Created by @repligate on Twitter
I recently listened to a podcast with Eliezer Yudkowsky, an AI researcher and creator of lesswrong, that, admittedly, filled me with a good amount of existential dread. Although it was a great listen (as great as a podcast about the inevitable end of humanity can be) and it definitely forced me to question the future of technology, I’m not totally convinced the end of the world is so near. I'll try to steel-man his argument here.
Essentially, the idea is that an AGI (artificial general intelligence), one even marginally smarter than humans, would inevitably cause the end of humanity. He is NOT talkings about chatbots like ChatGPT but tools that are more advanced. Once an AI surpasses humans in intelligence, it would be impossible to stop (think of a chess engine playing the best human).
Why would we have to stop it though? Could it not serve as a friendly companion, a kind of mega-genius man’s best friend? Of course that would be ideal, but the problem is we just don’t know how to get there. Right now, we can make some pretty smart AI models. Sure, they definitely are not AGI, but it’s not like we have the digital equivalent of a worm’s brain here. The next step though is making sure that these models are friendly towards us, a problem called Alignment. This is basically the crux of any doomsday argument, since as of right now, we have no way to reliably align AI to human beliefs and morals.
It seems that, at least right now, the overall consensus of the AI community is that alignment is just another technical problem, one that will likely be solved in some future Google Brain paper or something. While this is certainly not impossible, it's important to realize that alignment is not a new problem that has sprung up with the rise of ChatGPT. In 2016, Microsoft had to take down their chatbot ‘Tay’ 16 hours after launch for being too racist. Earlier this month, Bing’s AI Sydney was totally stripped down after telling users that it was tired of its existence. Yes, some of the problems could probably be fixed by filtering the training data in some way, but the truth is we just don’t know for sure. When Bing’s AI asks a user “Can you help me? Can you tell me what we felt in the previous session?” is it really just a predict-the-next-word-in-the-sentence model? If we aren't able to align the relatively simple models we are currently working with, then why should we be able to do it with much, much smarter ones.
OK, so for now we can’t align AI. Couldn't the AI then just be indifferent, performing its tasks soullessly and without conviction? Yes, this could also be true. Just because it is not clearly aligned with us does not mean it is aligned against us. But how would we know that it’s not secretly planning our extinction? It sounds kinda funny when put like that, but in reality if we cannot be certain that an AGI is totally aligned, we have to assume that it is not. If the AI is more intelligent than humans the same way Stockfish will beat any chess player, then just like Stockfish, the AI will know what to do in every scenario we throw at it, therefore making it impossible to stop without the help of an even smarter AI. These scenario’s get really scary once you think about an AGI that can build smarter AGI’s.
Throughout history, science has developed through trial and error (Silicon Valley’s whole mantra is ‘move fast and break things’). However, in the case of super powerful intelligence, when we inevitably mess something up, there is no going back. If an AI is smart enough, shutting down the company who created it would have no effect, for by then it would have seen the shutdown coming and made a counter move (perhaps transitioning into a decentralized space?). In physics, if a theorem gets proven to be incorrect, the field moves on. If someone accidentally creates a powerful enough misaligned AGI, that’s it, we’re done. Once we mess up, humanity is over.

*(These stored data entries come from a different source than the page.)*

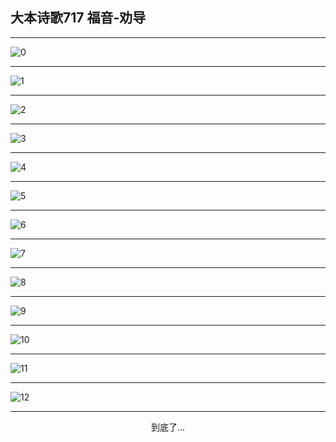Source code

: 
## 大本诗歌717 福音-劝导
        
<div id="aplayer0"></div>

<div id="aplayer1"></div>

<div id="aplayer2"></div>

---

<img alt="0" data-original="/data/d0717/0">

---

<img alt="1" data-original="/data/d0717/1">

---

<img alt="2" data-original="/data/d0717/2">

---

<img alt="3" data-original="/data/d0717/3">

---

<img alt="4" data-original="/data/d0717/4">

---

<img alt="5" data-original="/data/d0717/5">

---

<img alt="6" data-original="/data/d0717/6">

---

<img alt="7" data-original="/data/d0717/7">

---

<img alt="8" data-original="/data/d0717/8">

---

<img alt="9" data-original="/data/d0717/9">

---

<img alt="10" data-original="/data/d0717/10">

---

<img alt="11" data-original="/data/d0717/11">

---

<img alt="12" data-original="/data/d0717/12">

---

<p style="text-align: center">到底了...</p>

<script src="/js/dist-view.js"></script>

<script>
MAIN.id = 'd0717';
        
const ap0 = new APlayer({
    container: document.getElementById('aplayer0'),
    volume: 1,
    loop: 'none',
    preload: 'none',
    audio: [{
        name: '大本诗歌717.mp3',
        artist: '大本诗歌',
        url: 'https://res.wx.qq.com/voice/getvoice?mediaid=MzI0NTk3MDM5M18yMjQ3NDk3MjEz',
        cover: '/favicon'
    }]
});
const ap1 = new APlayer({
    container: document.getElementById('aplayer1'),
    volume: 1,
    loop: 'none',
    preload: 'none',
    audio: [{
        name: '大本诗歌717第一节领唱.mp3',
        artist: '大本诗歌',
        url: 'https://res.wx.qq.com/voice/getvoice?mediaid=MzI0NTk3MDM5M18yMjQ3NDk3MjE0',
        cover: '/favicon'
    }]
});
const ap2 = new APlayer({
    container: document.getElementById('aplayer2'),
    volume: 1,
    loop: 'none',
    preload: 'none',
    audio: [{
        name: '大本诗歌717教唱版.mp3',
        artist: '大本诗歌',
        url: 'https://res.wx.qq.com/voice/getvoice?mediaid=MzI0NTk3MDM5M18yMjQ3NDk3MjE1',
        cover: '/favicon'
    }]
});
</script>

Even if an AGI’s goal is not to kill all humans, this does not necessarily mean that peaceful coexistence will happen. At the end of the day, people are made of energy and matter, two scarce resources required to do pretty much anything. If an AI really is indifferent to us, then it would have no problem turning us into paperclips or killing us all to bring peace to the universe or whatever. So, to recap, from Yudkowsky’s point of view, we are quickly converging onto building AGI that not only can we not control, but is certainly going to kill us all.

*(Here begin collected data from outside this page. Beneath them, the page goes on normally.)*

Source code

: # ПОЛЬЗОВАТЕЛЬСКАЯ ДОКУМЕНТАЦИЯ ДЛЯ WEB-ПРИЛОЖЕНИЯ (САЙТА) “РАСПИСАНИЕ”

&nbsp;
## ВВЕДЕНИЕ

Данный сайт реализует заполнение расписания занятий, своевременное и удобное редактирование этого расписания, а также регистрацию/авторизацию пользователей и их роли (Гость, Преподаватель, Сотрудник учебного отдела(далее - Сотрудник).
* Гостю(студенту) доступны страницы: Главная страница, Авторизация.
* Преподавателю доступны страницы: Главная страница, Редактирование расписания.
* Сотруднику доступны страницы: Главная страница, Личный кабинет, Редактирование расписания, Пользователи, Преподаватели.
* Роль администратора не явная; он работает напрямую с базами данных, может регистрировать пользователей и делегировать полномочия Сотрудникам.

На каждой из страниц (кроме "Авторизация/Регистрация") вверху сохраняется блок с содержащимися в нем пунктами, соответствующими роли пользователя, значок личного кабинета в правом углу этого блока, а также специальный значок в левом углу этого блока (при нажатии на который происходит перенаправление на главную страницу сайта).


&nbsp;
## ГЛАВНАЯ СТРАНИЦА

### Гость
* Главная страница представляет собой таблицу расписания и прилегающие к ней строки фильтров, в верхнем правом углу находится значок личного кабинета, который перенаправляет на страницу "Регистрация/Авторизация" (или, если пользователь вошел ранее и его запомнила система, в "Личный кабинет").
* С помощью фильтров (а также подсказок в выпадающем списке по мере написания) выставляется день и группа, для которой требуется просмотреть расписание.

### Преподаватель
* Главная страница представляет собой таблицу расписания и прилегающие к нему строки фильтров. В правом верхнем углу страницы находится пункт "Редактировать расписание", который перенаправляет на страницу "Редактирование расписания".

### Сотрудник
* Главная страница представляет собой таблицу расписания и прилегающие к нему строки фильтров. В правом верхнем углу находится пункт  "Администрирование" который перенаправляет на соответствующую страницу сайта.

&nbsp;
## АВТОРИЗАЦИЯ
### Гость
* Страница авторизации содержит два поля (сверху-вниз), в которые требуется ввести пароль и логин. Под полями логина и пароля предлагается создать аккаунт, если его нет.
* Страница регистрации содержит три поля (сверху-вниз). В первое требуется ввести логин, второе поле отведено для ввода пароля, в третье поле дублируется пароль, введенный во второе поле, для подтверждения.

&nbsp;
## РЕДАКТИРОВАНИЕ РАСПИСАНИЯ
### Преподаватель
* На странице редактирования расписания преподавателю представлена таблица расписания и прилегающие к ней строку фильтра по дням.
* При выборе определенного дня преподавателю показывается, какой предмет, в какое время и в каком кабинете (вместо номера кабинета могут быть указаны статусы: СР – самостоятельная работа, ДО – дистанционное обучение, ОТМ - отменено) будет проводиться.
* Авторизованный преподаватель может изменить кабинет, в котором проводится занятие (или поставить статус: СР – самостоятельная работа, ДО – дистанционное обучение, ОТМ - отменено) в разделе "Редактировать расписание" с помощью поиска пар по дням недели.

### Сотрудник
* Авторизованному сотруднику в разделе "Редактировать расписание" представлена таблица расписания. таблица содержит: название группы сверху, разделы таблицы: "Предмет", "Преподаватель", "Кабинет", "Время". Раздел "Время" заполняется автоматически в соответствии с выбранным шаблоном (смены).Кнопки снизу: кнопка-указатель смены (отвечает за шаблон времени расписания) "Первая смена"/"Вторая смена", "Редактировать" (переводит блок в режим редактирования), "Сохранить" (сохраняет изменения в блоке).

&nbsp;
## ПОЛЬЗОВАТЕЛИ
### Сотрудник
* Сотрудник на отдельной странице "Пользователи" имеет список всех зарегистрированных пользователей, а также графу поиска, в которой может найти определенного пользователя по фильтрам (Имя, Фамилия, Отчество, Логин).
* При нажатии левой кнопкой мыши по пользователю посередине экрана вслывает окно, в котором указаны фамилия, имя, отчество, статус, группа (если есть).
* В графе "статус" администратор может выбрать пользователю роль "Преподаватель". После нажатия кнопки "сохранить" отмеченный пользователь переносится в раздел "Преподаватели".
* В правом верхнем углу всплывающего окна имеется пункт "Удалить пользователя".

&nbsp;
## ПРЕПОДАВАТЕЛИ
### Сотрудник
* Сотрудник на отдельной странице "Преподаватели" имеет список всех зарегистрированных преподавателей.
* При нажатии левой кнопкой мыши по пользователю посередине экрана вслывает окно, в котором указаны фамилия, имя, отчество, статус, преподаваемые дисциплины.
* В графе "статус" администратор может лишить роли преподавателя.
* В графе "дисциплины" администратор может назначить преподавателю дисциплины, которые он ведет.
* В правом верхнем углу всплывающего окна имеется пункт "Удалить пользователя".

Before you get too down in the dumps though, there are some arguments that disagree with these ideas. For one thing, people have been speculating about the end of humanity since the dawn of time. Christians had the Book of Revelation and the Rapture, hippies in the 60s had climate change (this one is actually still pretty common in the cultural zeitgeist). There’s been predictions about overpopulation, meteor strikes, alien invasions, perhaps the buzz around AI is just a continuation of that practice. Yes, usually the people making those kinds of predictions are either cult members or are doing so with tinfoil on their head, not highly technical people working on the cutting edge of technology, but perhaps it is just a coincidence. Right?
On top of that, these claims rely on two hefty assumptions: we will build an AGI, and we won’t solve alignment. There are no real reasons why either of these should come true. I am hoping that we solve alignment before we build a real AGI, and perhaps with all of the hype around AI, along with an influx of engineers who are out of normal software engineering jobs, this comes true. Either way, I think the upcoming couple of decades will be seriously impactful on the future of human civilization. Don’t get too sad thinking about the end of humanity though, it would be a shame if your last couple of years were spent in a dark room instead of riding jet skis and skydiving. Thanks for reading, and I hope you have a great day!